■ Collected data
<<<<

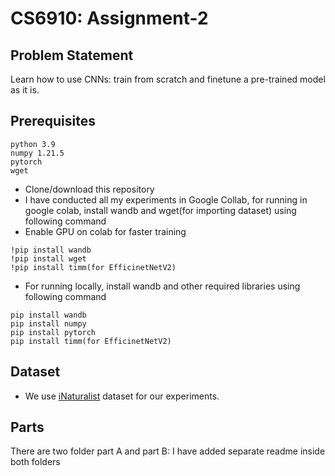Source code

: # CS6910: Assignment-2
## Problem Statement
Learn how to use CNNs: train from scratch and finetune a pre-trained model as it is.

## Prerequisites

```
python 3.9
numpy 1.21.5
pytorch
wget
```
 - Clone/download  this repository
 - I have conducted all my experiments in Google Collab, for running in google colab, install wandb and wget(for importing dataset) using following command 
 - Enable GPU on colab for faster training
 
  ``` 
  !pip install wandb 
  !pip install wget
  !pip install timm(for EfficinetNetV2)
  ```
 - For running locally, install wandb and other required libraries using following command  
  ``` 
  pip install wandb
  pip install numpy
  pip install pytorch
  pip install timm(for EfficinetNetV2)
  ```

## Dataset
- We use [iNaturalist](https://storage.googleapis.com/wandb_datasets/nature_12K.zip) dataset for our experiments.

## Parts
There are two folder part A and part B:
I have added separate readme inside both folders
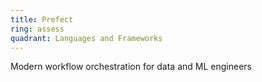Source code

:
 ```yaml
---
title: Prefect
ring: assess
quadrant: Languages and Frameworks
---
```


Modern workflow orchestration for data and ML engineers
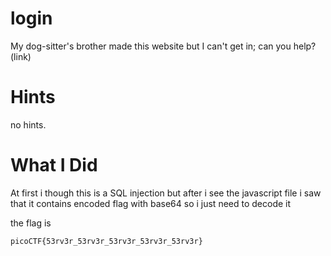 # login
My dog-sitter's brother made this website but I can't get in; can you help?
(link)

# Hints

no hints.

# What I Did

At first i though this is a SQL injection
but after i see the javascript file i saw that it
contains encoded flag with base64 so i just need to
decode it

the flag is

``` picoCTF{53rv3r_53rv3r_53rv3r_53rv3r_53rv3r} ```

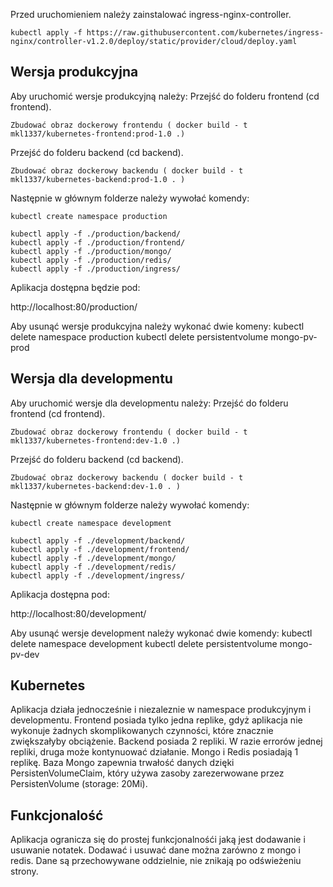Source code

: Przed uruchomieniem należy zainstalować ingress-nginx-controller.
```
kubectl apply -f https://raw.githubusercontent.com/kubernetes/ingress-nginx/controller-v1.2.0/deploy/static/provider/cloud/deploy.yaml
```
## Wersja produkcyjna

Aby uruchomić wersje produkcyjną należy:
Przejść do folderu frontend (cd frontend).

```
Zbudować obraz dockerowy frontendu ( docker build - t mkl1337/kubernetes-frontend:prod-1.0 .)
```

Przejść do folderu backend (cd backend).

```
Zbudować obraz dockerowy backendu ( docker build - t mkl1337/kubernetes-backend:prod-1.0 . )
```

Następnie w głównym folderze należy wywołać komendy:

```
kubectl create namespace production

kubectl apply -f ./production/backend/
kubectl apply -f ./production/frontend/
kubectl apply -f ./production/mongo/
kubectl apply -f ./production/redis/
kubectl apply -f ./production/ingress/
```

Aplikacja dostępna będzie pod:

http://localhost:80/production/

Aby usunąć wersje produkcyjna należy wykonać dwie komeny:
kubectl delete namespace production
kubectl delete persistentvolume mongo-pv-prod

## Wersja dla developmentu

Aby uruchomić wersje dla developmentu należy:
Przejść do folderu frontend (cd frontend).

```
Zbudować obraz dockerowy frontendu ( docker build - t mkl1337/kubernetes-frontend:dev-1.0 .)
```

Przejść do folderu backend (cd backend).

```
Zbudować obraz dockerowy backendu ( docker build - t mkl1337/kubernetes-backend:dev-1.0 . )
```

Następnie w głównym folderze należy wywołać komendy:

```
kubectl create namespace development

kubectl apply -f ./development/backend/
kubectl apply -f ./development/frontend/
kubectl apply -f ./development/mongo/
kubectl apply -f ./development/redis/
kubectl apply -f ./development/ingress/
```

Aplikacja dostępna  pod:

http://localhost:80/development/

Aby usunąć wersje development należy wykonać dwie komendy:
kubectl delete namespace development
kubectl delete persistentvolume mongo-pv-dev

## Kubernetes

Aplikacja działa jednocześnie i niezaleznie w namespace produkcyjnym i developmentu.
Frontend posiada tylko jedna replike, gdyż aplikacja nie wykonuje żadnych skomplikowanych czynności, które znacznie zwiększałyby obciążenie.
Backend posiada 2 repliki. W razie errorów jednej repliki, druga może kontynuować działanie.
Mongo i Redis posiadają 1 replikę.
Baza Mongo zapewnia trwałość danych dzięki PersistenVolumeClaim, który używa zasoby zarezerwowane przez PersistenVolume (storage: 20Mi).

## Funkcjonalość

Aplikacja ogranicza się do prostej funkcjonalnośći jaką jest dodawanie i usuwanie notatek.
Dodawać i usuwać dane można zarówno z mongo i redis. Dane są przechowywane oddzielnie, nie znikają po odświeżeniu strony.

>>>>

■ What you will do
Tally up the lines in the records containing the word "experiments", then give the count and nothing else.

■ Result of this exercise
2